The biggest offender is the Mariners, likely due to Robbie Cano (who would want THAT contract…oh wait….thanks a lot Brodie). Lucky for the Mets, Cano’s contract is actually off the books this year; never has any fan base been so happy to have a star player nabbed for PEDs.
The Mets (LFGM!) and Jays aren’t too bad but should be looking to improve their spending. The Nationals and Cubs are actually doing pretty well. The Cubs are right on the mark actually and the Nats are very close. Overall, this group is good but not great.
Getting on Base
Similar to the last group, there are teams here that are pretty close to where they should be, others not so much. Again, no team’s win rank is better than their payroll telling me they can all be looking to get better returns on their spending. Only the Cards rank in the top 10 in spending, but they are also the only team in this group that seems to be getting decent returns as their win rank is a match.
The Phillies have ramped up their spending in recent years, but have drastically underperformed (that’s clown spending bro). The other teams just haven’t been very good. Each has a star player or two, but not enough of a core group of cheap young talent (this is where you find value in MLB) to really become a contender.
Extra Base Hits
Ok, here we go. This is the group where we finally start seeing the power of finding value instead of just flat-out spending. Only the Astros are above average, barely, in spending, and all except for the Padres, who are still close, own a better win rank than payroll rank.
Simply being smart with your money doesn’t automatically translate to success as the Padres and ChiSox still rank very low in wins, but it mostly correlates with their spending, meaning they are still getting about what you want from their players.
The big one to notice here is the Astros. Now, they didn’t happen to get lucky with a ton of good contracts. The Astros spent years losing 100+ games and accumulating high draft picks. Once many of these players made it to the big leagues, they were studs and were making next to nothing, at least in baseball terms.
Add a few high-priced vets, like Justin Verlander and you have a recipe for success. With a mix of good player value (young studs) and big investments in free agency (Verlander and others), the Astros have found the perfect mix for success.

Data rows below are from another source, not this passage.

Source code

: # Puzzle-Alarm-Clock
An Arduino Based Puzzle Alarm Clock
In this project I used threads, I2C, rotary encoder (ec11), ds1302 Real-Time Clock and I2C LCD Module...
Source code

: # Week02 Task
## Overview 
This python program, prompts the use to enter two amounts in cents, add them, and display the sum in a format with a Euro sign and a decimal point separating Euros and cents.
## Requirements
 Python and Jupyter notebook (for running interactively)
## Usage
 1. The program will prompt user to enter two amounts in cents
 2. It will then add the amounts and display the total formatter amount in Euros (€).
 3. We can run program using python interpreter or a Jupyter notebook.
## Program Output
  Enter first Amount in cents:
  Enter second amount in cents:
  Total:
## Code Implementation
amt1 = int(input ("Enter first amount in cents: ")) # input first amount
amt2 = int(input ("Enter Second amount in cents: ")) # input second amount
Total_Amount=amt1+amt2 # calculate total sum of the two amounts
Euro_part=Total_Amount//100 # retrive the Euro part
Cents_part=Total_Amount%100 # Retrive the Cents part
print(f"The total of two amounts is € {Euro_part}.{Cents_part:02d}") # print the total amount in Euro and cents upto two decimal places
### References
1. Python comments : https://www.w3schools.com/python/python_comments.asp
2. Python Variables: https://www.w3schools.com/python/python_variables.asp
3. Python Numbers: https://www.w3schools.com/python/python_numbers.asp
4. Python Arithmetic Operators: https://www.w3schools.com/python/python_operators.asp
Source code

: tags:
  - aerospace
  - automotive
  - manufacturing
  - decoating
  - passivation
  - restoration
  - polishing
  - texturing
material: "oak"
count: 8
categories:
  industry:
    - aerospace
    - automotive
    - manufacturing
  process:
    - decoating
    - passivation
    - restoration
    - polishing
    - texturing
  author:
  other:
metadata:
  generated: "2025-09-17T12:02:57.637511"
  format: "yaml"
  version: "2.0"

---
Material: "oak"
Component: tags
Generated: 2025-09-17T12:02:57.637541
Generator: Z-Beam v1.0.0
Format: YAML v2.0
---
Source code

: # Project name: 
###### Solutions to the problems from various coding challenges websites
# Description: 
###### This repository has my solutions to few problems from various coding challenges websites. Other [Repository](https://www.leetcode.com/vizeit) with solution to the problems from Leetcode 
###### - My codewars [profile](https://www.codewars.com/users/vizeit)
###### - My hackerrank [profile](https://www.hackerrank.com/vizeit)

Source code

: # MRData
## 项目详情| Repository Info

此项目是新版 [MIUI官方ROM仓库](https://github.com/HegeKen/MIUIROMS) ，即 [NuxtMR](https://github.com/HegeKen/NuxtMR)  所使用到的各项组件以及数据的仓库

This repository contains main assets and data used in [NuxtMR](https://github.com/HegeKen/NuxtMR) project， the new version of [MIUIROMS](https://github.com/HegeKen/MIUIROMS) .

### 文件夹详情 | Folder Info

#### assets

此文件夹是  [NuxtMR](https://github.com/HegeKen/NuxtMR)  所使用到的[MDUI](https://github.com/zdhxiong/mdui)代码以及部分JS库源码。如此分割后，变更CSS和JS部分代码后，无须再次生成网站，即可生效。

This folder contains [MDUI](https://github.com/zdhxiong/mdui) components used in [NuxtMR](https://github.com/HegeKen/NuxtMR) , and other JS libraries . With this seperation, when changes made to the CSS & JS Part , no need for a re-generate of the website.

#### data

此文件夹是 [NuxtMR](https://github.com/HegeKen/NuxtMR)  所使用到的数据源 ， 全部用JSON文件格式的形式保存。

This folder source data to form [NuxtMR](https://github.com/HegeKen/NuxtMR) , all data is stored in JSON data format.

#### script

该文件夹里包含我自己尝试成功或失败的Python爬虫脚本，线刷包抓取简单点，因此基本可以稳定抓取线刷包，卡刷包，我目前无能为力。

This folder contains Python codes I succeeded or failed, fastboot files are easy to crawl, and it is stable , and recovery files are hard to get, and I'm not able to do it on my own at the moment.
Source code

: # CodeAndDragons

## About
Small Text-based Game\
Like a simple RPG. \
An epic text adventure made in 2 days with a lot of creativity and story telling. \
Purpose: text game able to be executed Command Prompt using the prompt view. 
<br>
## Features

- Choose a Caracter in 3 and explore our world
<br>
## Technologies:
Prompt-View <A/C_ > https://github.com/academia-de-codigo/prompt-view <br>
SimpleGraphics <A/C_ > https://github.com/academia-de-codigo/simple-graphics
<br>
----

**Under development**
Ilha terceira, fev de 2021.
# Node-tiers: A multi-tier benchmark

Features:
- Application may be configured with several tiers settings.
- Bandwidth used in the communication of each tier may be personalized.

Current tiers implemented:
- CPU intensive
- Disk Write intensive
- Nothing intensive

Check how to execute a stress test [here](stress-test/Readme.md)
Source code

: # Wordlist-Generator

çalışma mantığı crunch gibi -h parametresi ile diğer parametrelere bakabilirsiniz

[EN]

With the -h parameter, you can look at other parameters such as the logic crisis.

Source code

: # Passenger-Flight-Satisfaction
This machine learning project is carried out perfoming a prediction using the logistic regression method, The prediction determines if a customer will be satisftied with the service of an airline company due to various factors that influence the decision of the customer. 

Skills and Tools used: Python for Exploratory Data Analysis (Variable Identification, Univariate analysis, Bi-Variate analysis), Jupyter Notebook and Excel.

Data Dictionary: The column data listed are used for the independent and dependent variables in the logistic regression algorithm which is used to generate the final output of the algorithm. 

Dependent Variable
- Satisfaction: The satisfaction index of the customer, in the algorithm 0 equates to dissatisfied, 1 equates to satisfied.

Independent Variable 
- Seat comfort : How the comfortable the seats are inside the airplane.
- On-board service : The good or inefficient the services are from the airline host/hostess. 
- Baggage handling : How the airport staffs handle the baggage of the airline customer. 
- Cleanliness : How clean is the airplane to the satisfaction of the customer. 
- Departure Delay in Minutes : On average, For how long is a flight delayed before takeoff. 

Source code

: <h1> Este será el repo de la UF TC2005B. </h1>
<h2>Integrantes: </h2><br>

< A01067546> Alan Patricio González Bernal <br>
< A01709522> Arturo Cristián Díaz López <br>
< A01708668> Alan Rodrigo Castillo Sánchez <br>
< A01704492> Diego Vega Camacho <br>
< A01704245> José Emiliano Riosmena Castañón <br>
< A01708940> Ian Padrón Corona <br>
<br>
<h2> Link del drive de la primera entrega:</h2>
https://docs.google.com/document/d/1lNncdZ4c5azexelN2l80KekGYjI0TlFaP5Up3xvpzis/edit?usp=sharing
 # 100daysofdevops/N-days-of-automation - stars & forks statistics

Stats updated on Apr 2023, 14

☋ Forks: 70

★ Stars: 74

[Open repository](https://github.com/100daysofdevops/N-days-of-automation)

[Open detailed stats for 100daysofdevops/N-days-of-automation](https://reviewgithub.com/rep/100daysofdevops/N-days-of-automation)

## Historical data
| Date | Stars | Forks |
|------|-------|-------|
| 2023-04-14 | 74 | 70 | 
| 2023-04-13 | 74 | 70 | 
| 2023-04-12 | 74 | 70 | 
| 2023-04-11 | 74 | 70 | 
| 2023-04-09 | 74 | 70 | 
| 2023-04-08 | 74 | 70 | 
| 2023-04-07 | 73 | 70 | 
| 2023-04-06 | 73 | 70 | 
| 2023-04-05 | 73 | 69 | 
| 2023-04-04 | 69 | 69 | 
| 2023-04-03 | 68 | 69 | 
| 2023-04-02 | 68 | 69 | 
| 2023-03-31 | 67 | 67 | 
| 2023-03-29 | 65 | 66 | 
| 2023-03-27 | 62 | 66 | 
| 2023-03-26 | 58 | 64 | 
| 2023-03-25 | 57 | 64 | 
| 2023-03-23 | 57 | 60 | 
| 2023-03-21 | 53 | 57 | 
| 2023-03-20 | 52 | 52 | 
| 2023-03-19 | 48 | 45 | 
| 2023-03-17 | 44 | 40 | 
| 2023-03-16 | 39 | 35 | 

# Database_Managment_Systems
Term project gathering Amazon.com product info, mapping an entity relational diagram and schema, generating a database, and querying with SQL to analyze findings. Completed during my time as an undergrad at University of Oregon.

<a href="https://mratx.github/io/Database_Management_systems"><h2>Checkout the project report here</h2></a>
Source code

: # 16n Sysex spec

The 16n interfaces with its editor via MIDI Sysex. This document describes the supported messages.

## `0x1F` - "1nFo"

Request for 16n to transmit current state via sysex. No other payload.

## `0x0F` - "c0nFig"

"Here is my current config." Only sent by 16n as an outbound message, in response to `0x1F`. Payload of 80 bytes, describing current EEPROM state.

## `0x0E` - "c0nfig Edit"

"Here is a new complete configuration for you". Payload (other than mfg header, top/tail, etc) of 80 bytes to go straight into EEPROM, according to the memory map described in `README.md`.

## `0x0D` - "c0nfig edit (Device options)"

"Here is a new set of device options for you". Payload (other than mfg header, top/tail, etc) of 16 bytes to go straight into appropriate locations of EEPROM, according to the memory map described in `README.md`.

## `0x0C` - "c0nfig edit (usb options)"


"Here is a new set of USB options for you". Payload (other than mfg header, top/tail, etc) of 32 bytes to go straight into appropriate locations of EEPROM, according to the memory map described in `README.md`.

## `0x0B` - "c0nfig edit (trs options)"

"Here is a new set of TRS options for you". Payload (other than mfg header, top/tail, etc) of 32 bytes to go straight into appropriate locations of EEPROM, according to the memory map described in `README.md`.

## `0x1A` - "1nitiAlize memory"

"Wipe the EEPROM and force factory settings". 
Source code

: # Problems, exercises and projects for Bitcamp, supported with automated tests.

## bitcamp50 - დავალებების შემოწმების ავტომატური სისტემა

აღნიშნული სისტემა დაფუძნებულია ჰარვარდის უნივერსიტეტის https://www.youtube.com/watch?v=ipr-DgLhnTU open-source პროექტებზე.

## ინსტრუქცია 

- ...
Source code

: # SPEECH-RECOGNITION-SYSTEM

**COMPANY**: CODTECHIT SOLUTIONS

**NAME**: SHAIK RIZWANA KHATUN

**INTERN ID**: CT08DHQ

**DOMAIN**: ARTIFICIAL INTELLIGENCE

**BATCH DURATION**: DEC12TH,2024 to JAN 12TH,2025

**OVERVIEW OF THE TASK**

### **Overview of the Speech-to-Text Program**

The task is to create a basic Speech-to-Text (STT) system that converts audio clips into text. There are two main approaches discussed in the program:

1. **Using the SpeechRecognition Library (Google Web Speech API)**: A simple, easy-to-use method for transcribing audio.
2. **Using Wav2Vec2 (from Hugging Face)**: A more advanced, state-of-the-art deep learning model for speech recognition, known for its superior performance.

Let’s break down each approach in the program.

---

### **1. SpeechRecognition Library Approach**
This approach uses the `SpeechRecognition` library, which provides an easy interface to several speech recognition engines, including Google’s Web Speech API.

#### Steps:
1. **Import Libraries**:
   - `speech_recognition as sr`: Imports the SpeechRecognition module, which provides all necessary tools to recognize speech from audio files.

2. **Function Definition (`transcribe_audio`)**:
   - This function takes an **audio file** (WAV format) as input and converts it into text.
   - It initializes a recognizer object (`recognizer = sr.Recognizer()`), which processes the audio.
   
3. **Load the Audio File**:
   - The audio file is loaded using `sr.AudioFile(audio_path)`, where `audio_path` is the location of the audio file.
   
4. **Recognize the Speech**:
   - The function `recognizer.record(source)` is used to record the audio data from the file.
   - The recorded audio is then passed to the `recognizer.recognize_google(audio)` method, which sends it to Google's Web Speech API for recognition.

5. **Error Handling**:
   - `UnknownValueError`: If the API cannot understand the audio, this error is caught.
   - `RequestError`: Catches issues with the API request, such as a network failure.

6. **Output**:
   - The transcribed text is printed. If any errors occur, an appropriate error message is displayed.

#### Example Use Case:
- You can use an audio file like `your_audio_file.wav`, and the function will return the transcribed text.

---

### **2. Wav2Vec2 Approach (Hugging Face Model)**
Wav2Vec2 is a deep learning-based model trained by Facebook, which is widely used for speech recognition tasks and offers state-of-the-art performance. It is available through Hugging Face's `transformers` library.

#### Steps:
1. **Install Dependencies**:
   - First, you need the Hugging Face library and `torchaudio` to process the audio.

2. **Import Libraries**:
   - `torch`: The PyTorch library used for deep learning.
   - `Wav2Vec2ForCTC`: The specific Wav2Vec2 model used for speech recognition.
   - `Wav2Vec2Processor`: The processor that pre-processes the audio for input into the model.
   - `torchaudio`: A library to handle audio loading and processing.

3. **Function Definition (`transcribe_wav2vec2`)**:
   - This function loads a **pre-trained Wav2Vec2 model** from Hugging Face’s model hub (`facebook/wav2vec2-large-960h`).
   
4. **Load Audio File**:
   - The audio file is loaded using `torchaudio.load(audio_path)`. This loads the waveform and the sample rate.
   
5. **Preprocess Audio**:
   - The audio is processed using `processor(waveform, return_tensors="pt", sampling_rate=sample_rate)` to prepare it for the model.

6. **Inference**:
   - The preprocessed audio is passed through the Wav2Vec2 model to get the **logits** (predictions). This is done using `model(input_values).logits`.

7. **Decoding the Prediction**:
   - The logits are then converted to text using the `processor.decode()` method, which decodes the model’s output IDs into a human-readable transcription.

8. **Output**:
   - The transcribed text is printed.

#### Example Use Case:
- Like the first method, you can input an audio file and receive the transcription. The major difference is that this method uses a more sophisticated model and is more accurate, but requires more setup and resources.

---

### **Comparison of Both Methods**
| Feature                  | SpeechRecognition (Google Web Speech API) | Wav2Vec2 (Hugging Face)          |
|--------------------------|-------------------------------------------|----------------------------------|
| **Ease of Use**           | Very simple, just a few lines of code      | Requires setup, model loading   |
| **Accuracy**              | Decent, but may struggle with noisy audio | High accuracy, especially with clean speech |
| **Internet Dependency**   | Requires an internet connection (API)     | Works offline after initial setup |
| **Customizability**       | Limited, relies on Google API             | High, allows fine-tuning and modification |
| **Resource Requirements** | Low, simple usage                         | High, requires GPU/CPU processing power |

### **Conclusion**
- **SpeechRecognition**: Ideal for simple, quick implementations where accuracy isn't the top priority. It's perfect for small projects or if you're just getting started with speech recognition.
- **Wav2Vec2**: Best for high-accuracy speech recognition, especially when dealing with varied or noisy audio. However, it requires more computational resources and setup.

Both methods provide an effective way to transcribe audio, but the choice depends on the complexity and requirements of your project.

Knocking It Out of the Park
Now we have my favorite group, the most frugal of them all. We see here again teams that are able to construct a good roster without breaking the bank, that’s a home run to me. None rank higher than 21st on payroll, but there are three in the top 10 of wins with the Brewers knocking on the door. The Marlins and Pirates have been stripped down in recent years making it tough to win, but let’s look at the others.
The Indians, A’s, and Rays all have HUGE returns here. Each is a small market team and has been able to perfect the art of grooming homegrown talent and finding value in many players that other teams threw to the scrap heap. The A’s even had a movie with Brad Pitt in it made about their frugalness (that’s the dream baby!).
Each has a much higher win rank than payroll showing that even the little guy can succeed by using what’s at their disposal. They don’t go chasing big FA or hand out giant contracts just because they can. Each has done it in their own way, but they have all found great success in finding value instead of spending.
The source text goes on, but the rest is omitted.